* Action item:
Report all lines from the entries below in which "alpha" appears.

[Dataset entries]
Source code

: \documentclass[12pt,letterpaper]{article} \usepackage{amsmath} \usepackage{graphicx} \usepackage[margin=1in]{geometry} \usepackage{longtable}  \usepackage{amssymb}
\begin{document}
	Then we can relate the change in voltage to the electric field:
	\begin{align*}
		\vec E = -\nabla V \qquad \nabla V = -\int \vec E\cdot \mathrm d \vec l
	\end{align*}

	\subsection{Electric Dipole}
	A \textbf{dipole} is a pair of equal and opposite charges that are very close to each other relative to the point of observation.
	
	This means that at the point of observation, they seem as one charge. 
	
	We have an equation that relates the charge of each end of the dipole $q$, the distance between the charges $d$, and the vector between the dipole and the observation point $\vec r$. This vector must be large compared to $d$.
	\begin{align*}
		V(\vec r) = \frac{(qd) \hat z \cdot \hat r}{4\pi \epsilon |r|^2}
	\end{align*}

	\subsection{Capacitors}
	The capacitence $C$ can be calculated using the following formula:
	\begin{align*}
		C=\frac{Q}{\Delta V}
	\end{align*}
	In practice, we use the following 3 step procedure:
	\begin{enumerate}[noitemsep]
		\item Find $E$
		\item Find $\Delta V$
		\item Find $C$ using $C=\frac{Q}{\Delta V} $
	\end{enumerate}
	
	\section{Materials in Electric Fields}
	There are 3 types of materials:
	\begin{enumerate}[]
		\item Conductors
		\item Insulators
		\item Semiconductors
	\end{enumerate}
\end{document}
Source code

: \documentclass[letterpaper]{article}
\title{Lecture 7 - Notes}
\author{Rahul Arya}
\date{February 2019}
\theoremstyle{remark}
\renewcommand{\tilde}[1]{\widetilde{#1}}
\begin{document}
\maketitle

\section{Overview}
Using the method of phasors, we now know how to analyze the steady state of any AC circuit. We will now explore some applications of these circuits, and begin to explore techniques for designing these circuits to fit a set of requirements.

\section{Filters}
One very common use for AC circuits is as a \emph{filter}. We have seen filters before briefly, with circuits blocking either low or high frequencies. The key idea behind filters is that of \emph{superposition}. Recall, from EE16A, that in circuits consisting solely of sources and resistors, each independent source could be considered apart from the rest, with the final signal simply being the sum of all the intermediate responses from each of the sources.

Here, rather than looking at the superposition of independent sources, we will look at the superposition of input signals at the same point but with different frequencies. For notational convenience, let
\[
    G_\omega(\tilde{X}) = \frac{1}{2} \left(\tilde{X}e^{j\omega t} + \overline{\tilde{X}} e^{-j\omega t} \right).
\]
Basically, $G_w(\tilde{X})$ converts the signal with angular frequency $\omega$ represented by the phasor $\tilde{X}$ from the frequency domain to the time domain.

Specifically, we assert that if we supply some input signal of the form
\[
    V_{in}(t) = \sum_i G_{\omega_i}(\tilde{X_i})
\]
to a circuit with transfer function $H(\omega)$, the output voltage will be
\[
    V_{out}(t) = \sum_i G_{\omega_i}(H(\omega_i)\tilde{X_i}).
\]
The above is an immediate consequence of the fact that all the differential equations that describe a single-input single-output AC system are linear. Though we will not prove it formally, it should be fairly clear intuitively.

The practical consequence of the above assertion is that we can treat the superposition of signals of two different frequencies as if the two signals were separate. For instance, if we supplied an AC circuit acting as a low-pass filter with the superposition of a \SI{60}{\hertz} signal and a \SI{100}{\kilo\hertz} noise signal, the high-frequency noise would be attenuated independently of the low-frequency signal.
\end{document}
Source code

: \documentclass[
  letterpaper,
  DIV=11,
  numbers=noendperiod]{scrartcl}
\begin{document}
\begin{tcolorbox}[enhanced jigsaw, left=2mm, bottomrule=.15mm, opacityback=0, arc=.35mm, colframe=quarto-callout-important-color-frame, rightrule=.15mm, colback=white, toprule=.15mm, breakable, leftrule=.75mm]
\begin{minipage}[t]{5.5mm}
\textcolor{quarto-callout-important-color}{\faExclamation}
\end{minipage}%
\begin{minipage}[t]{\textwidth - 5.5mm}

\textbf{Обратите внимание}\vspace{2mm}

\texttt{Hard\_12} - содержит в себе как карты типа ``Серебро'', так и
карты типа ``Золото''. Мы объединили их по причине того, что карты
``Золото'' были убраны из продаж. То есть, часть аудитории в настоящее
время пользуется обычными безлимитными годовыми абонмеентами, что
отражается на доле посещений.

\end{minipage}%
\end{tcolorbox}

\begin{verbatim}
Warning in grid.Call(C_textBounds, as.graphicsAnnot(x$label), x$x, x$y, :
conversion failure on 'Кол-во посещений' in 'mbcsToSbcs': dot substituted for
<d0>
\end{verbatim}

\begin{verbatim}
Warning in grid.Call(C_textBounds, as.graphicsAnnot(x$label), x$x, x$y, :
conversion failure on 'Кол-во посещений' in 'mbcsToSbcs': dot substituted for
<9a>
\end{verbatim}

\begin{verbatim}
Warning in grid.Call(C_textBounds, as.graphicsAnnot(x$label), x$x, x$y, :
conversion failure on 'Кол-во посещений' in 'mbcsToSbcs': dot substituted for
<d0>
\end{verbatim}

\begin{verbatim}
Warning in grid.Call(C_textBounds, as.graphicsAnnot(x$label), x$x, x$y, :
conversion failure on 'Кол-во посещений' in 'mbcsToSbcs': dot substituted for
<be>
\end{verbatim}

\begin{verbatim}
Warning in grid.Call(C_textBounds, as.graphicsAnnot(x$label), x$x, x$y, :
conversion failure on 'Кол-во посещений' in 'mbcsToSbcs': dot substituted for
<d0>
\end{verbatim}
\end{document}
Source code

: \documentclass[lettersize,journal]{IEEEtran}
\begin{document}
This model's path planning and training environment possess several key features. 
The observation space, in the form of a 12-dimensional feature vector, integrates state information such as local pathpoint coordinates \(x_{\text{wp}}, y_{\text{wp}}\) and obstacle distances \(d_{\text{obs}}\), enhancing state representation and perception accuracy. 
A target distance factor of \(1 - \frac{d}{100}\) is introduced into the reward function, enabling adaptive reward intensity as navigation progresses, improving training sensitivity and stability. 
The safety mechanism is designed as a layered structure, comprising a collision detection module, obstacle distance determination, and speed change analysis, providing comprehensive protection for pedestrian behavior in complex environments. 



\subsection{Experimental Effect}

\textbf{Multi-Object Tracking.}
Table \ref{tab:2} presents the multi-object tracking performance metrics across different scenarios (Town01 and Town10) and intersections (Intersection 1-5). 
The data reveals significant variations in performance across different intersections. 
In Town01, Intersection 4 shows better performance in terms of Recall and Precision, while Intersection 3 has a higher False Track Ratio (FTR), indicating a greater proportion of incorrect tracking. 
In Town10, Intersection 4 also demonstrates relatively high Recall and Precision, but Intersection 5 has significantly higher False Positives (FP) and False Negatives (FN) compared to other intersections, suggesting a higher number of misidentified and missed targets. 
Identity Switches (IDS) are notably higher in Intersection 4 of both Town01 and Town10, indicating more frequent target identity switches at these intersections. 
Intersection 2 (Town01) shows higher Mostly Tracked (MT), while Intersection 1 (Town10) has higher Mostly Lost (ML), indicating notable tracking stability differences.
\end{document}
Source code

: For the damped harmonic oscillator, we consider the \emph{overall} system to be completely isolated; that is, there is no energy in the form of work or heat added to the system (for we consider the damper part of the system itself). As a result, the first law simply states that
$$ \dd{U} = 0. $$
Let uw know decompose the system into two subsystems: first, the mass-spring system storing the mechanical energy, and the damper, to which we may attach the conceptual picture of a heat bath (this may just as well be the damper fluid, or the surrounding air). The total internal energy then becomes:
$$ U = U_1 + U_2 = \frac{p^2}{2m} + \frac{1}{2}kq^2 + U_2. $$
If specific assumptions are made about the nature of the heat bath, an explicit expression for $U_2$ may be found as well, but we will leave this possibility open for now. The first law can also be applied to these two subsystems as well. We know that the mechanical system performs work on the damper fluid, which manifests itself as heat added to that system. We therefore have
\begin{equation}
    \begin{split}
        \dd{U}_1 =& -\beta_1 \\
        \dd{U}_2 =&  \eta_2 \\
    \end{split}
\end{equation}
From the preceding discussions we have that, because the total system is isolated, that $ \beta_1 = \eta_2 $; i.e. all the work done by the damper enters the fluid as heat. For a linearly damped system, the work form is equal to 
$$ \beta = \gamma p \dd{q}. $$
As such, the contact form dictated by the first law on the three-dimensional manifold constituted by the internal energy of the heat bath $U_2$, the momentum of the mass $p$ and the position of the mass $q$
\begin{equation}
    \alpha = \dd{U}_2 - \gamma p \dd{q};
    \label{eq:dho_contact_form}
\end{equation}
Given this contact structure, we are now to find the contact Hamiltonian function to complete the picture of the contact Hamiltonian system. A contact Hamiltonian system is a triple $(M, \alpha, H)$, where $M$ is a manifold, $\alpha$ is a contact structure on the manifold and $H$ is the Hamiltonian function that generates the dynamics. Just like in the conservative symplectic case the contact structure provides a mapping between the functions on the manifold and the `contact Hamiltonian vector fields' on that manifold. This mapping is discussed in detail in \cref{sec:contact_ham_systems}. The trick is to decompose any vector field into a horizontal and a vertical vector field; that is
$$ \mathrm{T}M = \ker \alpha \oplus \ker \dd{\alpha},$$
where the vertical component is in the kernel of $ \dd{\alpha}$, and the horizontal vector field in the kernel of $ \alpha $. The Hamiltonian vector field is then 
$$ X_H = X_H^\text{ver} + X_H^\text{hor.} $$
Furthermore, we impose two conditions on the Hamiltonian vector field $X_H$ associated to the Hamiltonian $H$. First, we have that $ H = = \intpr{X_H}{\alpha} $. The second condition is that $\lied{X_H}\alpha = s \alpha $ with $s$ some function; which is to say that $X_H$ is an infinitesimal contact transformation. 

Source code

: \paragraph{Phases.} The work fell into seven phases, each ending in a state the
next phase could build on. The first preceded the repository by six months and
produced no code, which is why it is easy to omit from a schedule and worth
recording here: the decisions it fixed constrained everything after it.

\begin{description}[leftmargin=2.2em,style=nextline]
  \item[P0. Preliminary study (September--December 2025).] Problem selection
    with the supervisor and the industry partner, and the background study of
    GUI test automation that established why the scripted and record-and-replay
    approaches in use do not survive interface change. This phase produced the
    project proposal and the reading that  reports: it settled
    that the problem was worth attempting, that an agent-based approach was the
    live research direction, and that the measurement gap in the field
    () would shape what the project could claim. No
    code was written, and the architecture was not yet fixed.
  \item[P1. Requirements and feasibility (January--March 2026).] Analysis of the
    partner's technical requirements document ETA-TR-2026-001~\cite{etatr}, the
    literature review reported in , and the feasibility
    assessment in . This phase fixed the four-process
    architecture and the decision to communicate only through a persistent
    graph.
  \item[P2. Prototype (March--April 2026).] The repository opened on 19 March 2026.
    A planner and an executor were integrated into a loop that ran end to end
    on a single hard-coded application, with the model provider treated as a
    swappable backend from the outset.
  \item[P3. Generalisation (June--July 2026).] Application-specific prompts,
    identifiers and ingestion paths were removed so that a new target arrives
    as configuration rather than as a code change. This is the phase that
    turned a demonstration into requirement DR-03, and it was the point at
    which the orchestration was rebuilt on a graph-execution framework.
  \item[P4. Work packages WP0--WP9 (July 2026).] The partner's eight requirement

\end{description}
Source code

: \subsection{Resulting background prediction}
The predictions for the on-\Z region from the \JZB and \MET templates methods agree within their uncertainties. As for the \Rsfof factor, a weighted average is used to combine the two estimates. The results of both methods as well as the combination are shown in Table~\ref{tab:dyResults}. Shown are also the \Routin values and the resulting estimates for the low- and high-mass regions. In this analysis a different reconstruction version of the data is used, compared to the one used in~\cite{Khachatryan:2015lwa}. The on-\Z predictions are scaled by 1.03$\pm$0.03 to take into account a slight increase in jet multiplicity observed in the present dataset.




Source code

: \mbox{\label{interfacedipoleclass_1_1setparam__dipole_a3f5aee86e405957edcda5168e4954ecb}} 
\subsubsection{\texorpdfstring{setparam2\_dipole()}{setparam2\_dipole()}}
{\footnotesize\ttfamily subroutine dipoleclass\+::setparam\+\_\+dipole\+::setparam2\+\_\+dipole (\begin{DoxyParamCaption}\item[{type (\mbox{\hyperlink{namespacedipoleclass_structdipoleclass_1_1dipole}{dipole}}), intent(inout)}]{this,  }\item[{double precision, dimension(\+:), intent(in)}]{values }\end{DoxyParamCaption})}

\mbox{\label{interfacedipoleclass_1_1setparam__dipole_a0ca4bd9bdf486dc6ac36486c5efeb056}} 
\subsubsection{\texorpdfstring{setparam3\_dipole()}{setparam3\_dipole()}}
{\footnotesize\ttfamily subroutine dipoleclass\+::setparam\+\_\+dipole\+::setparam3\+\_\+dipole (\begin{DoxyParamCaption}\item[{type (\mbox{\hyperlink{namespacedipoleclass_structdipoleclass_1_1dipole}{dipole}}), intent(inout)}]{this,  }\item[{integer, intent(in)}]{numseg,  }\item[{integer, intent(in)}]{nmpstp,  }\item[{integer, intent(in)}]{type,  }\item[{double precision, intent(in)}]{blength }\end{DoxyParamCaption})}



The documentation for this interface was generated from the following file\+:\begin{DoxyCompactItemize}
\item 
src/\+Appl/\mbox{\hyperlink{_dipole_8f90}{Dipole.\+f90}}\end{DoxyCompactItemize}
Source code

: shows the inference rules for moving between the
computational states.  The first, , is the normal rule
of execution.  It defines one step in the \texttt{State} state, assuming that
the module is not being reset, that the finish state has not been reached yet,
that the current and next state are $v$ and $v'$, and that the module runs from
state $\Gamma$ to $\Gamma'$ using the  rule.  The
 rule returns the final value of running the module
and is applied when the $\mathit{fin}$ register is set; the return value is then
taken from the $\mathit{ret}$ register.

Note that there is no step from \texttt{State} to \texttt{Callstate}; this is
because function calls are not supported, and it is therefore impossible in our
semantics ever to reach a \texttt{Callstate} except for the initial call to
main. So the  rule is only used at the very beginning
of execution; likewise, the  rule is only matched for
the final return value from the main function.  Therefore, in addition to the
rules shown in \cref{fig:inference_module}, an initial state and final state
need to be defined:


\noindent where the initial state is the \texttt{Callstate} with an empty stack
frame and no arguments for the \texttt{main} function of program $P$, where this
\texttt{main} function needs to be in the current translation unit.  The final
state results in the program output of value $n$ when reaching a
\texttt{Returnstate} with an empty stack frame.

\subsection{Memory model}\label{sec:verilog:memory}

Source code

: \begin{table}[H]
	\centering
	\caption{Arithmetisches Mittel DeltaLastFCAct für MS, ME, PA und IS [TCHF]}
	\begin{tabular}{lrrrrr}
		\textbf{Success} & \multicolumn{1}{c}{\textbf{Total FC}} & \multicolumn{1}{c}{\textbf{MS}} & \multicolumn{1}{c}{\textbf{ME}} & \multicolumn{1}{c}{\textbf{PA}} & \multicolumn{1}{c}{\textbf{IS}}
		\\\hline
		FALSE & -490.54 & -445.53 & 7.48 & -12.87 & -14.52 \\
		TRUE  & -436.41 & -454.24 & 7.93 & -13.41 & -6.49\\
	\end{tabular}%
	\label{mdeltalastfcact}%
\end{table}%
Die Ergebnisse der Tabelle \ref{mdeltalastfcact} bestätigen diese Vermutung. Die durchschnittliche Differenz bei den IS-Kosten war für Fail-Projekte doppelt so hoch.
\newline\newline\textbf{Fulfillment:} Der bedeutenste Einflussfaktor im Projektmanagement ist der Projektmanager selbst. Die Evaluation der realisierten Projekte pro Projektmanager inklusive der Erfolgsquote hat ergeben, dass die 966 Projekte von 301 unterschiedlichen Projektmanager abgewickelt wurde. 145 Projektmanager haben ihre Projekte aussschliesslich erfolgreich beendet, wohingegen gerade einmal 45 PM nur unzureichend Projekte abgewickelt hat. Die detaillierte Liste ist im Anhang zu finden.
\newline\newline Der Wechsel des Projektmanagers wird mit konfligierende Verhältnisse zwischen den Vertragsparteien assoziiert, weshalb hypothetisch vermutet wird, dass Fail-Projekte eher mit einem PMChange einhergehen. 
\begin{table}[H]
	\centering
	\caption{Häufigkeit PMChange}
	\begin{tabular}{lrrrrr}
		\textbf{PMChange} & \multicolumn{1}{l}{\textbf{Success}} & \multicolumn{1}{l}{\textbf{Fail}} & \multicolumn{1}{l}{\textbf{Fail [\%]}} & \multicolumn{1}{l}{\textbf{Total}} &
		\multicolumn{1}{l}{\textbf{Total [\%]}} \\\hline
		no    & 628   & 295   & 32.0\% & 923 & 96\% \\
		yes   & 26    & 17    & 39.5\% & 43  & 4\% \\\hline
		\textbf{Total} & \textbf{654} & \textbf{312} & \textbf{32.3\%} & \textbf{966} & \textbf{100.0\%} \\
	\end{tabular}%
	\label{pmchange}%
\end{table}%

* Exercise solution:
    \alpha = \dd{U}_2 - \gamma p \dd{q};
Given this contact structure, we are now to find the contact Hamiltonian function to complete the picture of the contact Hamiltonian system. A contact Hamiltonian system is a triple $(M, \alpha, H)$, where $M$ is a manifold, $\alpha$ is a contact structure on the manifold and $H$ is the Hamiltonian function that generates the dynamics. Just like in the conservative symplectic case the contact structure provides a mapping between the functions on the manifold and the `contact Hamiltonian vector fields' on that manifold. This mapping is discussed in detail in \cref{sec:contact_ham_systems}. The trick is to decompose any vector field into a horizontal and a vertical vector field; that is
$$ \mathrm{T}M = \ker \alpha \oplus \ker \dd{\alpha},$$
where the vertical component is in the kernel of $ \dd{\alpha}$, and the horizontal vector field in the kernel of $ \alpha $. The Hamiltonian vector field is then 
Furthermore, we impose two conditions on the Hamiltonian vector field $X_H$ associated to the Hamiltonian $H$. First, we have that $ H = = \intpr{X_H}{\alpha} $. The second condition is that $\lied{X_H}\alpha = s \alpha $ with $s$ some function; which is to say that $X_H$ is an infinitesimal contact transformation. 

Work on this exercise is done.